■ **Problem details**: Establish how many lines below contain the string "already". Respond with that number alone.

■ **Records for the task**:
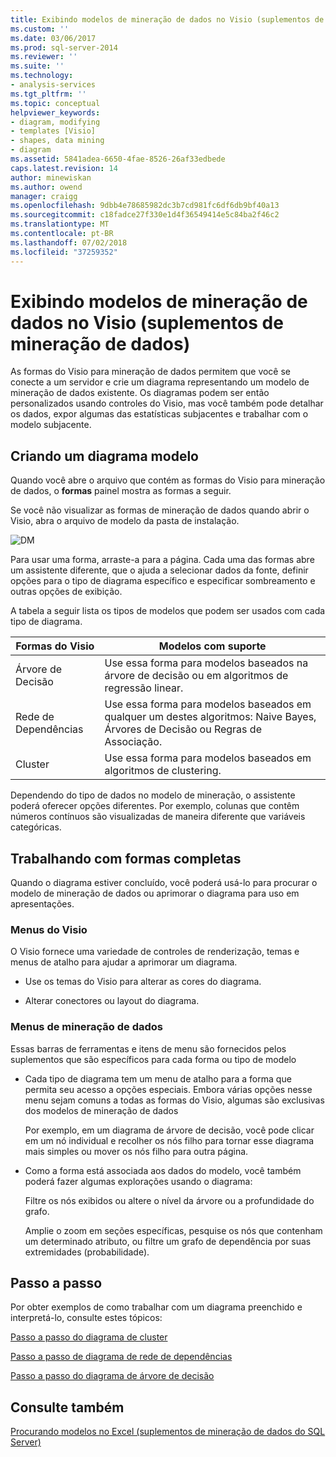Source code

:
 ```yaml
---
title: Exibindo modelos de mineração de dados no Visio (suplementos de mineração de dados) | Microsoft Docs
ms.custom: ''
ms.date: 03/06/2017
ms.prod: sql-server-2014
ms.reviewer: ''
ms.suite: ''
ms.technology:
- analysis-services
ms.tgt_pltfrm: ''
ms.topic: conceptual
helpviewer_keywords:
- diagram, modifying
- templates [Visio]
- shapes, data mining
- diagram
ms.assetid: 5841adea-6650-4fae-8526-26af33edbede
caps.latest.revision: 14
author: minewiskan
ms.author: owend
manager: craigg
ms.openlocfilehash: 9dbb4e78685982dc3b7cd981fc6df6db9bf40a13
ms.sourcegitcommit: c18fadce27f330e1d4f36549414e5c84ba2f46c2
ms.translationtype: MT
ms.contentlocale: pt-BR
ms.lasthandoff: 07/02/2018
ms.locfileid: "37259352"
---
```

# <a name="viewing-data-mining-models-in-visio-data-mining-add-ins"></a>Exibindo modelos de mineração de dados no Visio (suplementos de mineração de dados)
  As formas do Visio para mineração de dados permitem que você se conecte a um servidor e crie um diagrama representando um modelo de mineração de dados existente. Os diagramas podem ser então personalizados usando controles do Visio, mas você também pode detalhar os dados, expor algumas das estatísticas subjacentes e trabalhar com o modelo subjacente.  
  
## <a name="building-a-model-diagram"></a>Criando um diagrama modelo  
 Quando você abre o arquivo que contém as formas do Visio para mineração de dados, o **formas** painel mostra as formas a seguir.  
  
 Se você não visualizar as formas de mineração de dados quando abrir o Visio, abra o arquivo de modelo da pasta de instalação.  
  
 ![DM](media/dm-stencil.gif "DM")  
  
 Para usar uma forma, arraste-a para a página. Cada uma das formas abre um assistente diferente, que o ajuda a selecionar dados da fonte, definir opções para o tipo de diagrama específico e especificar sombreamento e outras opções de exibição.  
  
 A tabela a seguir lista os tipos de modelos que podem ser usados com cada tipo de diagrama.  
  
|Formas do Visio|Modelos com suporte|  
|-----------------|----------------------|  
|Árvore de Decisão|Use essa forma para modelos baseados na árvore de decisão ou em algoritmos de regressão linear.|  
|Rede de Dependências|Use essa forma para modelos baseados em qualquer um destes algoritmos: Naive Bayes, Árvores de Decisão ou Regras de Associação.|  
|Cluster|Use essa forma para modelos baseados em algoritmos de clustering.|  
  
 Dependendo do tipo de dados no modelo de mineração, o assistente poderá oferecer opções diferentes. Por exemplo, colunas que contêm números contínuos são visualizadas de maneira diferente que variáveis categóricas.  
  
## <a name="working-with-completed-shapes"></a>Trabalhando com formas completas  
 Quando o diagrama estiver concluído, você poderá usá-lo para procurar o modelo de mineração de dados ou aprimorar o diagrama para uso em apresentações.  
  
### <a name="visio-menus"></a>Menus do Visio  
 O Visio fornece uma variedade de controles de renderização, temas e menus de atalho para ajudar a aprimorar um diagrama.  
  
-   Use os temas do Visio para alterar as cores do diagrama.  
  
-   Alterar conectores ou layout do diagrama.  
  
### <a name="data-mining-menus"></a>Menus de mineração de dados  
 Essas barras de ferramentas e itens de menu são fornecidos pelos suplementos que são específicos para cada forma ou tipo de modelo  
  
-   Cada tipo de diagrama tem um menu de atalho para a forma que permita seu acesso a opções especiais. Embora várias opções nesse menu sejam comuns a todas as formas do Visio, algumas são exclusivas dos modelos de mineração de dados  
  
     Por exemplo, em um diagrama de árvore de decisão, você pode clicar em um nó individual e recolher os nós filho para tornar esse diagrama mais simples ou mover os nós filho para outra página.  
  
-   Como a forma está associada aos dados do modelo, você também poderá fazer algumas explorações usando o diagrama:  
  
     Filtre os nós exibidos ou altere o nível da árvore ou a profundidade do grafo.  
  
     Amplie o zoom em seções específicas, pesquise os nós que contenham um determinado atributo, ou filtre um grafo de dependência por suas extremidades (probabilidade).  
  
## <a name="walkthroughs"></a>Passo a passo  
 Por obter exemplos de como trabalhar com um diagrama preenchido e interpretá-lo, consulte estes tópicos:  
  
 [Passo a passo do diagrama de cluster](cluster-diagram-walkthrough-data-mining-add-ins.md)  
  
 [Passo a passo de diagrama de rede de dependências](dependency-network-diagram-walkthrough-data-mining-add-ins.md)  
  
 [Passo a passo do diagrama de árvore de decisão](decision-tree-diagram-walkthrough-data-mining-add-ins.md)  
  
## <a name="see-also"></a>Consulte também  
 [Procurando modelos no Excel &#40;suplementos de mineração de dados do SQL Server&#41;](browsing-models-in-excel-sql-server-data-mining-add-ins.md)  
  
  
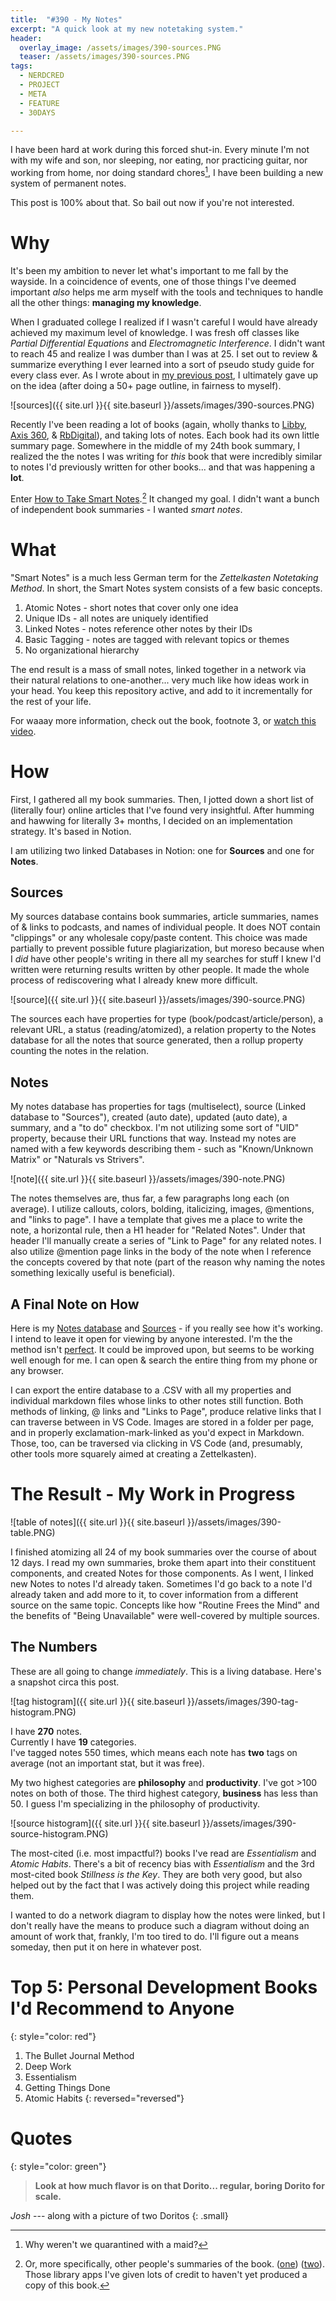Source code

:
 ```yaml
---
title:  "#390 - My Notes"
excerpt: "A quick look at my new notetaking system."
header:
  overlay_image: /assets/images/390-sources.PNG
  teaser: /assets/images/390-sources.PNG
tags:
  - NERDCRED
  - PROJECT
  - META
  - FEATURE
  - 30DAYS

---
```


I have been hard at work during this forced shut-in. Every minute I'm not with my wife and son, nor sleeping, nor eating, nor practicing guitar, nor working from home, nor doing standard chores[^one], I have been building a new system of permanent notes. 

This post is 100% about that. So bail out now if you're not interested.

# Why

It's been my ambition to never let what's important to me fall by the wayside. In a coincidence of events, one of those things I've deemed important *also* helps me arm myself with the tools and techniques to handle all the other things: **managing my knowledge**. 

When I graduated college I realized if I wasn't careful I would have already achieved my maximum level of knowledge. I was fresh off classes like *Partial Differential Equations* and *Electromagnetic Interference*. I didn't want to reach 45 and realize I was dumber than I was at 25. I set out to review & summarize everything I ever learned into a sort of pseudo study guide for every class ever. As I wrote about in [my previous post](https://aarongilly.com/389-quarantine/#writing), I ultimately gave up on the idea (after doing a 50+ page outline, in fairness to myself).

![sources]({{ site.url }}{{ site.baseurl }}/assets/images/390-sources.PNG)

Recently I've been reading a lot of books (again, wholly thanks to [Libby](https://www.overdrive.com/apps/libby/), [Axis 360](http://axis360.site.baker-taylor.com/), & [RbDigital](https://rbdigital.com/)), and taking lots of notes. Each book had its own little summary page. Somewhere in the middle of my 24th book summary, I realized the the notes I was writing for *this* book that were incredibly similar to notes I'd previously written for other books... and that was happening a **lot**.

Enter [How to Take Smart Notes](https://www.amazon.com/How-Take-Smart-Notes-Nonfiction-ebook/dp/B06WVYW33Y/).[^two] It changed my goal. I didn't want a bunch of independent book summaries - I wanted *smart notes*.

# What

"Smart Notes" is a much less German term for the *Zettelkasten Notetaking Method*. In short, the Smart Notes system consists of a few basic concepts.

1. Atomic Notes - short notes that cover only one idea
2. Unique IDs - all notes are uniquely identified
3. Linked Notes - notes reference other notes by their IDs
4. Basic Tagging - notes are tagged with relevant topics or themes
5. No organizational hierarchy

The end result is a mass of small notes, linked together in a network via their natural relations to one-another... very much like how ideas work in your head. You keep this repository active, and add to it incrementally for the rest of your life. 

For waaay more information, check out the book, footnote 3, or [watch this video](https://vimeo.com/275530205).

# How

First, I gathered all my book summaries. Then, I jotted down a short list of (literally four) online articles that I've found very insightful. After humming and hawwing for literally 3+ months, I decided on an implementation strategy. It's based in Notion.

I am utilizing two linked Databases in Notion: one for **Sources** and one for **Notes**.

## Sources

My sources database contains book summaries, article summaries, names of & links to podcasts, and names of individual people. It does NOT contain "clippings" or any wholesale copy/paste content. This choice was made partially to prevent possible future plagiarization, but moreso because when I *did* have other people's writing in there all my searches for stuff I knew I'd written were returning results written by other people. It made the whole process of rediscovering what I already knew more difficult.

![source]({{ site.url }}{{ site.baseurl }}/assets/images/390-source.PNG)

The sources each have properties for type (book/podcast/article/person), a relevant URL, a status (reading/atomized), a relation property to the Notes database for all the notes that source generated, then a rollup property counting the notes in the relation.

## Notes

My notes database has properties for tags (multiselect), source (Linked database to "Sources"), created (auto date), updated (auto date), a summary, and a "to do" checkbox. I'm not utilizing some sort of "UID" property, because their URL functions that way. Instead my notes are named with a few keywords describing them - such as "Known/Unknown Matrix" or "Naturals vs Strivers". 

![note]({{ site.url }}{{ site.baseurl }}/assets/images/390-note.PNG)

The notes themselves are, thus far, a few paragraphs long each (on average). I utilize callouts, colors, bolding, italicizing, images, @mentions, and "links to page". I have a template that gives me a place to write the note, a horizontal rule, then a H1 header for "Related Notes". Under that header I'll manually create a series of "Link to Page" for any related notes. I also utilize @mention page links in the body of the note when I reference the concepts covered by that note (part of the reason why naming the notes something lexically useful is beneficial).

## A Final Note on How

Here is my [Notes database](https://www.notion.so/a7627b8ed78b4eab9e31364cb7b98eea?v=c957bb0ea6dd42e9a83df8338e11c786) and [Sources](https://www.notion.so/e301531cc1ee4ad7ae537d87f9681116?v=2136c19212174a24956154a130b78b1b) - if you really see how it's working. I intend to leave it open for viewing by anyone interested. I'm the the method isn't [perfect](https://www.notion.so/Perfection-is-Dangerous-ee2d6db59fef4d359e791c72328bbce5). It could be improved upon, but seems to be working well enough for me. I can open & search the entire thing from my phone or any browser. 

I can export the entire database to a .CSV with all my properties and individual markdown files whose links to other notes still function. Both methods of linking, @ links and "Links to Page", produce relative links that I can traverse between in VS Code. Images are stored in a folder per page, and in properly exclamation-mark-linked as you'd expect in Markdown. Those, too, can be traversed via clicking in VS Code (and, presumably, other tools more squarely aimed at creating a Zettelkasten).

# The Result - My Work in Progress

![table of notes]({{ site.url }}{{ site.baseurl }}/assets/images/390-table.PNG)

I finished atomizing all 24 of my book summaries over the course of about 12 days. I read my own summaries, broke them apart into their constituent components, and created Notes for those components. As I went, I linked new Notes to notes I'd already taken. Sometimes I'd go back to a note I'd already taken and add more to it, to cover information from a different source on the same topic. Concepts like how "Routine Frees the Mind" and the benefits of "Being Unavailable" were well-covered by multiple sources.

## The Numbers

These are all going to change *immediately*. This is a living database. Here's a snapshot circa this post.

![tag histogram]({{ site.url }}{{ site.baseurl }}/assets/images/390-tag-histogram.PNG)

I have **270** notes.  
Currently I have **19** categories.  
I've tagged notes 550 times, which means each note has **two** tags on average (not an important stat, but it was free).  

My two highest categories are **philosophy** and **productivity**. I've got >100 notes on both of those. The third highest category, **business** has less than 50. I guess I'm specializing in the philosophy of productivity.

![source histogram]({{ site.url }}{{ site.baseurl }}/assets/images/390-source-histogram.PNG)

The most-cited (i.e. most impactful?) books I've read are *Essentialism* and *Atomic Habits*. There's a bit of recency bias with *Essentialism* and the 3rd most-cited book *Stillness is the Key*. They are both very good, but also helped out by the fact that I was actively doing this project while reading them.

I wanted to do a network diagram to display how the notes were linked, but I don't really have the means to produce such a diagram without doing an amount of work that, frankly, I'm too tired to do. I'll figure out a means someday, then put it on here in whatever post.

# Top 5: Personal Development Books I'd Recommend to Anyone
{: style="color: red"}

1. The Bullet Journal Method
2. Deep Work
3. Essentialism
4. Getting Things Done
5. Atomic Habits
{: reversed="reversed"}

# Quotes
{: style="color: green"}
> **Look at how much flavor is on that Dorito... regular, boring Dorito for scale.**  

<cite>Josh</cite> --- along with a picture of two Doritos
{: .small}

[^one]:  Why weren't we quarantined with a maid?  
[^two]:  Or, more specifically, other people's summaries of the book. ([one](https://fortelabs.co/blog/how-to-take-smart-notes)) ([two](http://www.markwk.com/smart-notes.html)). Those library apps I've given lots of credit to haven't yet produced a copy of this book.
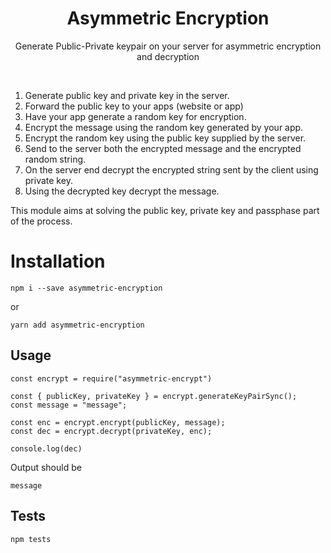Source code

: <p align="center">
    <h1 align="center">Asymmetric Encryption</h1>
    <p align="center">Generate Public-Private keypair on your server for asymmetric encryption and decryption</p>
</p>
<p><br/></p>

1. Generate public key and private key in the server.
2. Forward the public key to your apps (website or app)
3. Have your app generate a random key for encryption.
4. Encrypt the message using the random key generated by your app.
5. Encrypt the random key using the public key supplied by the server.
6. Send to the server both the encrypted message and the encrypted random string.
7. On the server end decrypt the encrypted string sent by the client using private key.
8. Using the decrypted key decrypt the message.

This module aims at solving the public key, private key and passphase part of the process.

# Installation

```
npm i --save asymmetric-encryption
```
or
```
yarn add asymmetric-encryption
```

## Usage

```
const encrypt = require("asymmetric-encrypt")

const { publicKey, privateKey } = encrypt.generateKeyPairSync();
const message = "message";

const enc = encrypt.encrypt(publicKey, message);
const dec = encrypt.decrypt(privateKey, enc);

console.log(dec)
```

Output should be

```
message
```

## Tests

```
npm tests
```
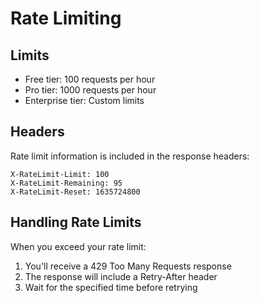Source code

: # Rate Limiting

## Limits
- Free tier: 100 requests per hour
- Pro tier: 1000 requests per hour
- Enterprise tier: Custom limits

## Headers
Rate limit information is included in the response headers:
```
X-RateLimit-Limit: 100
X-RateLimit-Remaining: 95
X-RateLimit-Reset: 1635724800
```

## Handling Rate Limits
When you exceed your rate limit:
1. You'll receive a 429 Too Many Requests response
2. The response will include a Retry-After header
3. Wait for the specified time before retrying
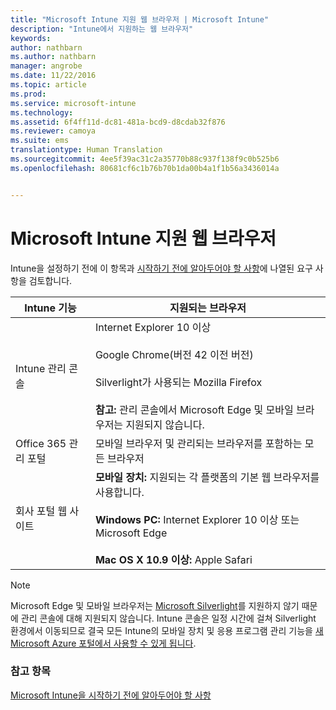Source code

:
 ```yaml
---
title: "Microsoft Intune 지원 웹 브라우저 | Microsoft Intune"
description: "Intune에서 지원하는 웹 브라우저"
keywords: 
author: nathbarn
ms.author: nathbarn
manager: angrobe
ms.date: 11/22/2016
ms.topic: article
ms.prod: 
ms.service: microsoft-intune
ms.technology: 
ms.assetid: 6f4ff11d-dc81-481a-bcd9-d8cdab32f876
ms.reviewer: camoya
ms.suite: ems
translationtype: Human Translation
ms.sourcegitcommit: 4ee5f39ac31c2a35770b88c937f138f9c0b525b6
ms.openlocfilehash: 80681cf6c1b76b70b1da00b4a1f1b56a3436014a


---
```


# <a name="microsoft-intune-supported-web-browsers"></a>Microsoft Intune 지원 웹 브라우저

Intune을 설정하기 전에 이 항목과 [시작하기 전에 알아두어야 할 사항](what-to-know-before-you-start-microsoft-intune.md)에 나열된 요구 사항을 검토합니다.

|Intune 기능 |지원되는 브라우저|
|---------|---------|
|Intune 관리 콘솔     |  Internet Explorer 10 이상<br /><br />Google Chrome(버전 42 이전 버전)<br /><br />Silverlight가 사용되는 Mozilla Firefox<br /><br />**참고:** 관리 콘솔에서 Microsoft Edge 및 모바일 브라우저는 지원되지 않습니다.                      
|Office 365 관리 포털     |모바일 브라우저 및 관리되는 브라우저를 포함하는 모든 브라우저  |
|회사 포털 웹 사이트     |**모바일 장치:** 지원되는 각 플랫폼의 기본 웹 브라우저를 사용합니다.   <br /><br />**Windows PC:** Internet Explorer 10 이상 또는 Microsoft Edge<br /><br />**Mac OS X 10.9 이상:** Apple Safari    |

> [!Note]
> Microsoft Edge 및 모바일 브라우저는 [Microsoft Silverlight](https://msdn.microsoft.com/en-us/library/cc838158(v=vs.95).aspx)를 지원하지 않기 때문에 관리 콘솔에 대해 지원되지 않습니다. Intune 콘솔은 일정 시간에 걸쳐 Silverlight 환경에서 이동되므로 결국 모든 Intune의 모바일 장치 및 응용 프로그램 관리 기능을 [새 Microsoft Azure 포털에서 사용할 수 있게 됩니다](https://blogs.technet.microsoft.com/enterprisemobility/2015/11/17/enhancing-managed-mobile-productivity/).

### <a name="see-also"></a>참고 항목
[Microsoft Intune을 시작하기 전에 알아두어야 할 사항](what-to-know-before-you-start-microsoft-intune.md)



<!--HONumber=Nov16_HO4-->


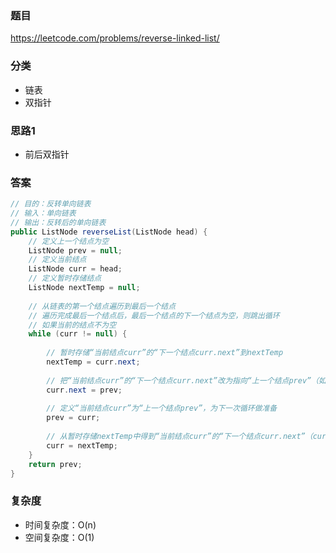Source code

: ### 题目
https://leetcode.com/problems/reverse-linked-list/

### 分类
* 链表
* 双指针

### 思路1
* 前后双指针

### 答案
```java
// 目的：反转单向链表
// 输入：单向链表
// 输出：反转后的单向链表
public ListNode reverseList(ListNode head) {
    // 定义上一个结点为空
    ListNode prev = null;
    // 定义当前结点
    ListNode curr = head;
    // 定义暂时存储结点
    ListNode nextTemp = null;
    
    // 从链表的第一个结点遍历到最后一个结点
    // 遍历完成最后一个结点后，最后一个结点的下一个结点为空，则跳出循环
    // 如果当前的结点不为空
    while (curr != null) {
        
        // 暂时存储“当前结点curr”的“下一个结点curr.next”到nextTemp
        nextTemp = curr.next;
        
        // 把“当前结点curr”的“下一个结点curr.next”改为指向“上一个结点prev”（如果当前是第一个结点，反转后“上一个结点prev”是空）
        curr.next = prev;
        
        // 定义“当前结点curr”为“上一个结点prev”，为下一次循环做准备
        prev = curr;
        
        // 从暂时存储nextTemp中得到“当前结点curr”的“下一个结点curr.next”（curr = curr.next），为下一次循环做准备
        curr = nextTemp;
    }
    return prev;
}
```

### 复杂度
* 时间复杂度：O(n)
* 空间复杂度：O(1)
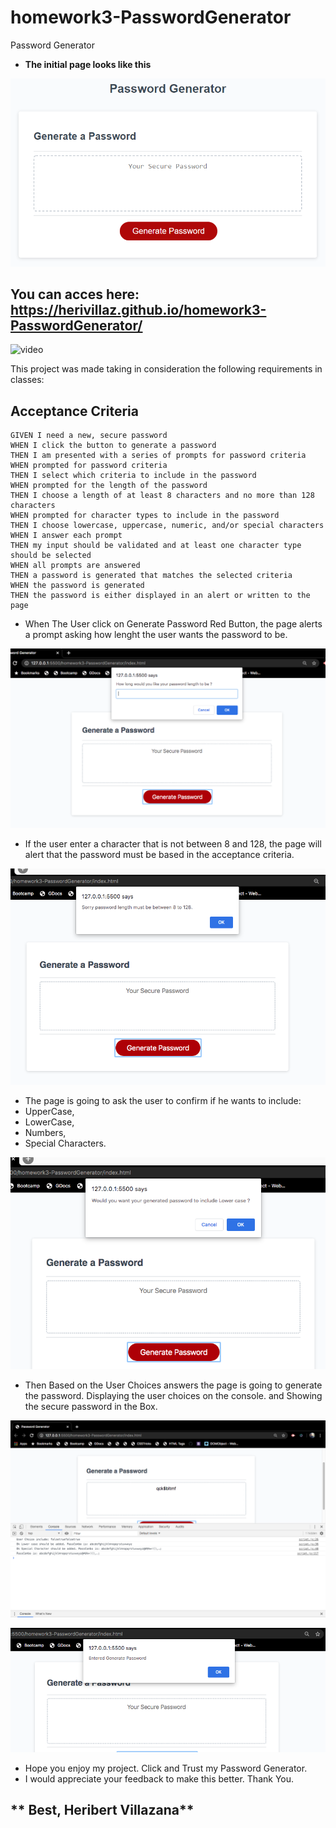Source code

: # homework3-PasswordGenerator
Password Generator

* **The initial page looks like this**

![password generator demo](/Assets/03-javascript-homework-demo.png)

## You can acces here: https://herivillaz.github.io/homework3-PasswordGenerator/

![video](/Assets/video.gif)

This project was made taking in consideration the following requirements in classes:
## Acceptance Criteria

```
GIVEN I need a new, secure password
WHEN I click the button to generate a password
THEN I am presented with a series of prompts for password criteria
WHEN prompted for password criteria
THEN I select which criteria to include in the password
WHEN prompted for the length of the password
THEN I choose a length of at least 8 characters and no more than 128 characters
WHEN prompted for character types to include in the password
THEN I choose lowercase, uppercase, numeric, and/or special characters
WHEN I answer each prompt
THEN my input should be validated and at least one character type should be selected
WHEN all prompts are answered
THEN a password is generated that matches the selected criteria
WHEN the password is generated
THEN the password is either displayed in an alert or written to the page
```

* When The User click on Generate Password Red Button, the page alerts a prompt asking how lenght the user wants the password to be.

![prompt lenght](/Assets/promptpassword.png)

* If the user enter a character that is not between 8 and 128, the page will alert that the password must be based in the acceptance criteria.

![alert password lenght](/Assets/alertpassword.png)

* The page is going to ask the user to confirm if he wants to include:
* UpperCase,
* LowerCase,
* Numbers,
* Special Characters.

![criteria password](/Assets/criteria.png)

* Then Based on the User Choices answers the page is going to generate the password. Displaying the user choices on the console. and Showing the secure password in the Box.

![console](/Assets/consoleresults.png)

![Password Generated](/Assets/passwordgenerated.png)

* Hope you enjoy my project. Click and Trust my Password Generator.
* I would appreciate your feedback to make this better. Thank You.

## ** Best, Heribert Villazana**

■ **Task solution**: 3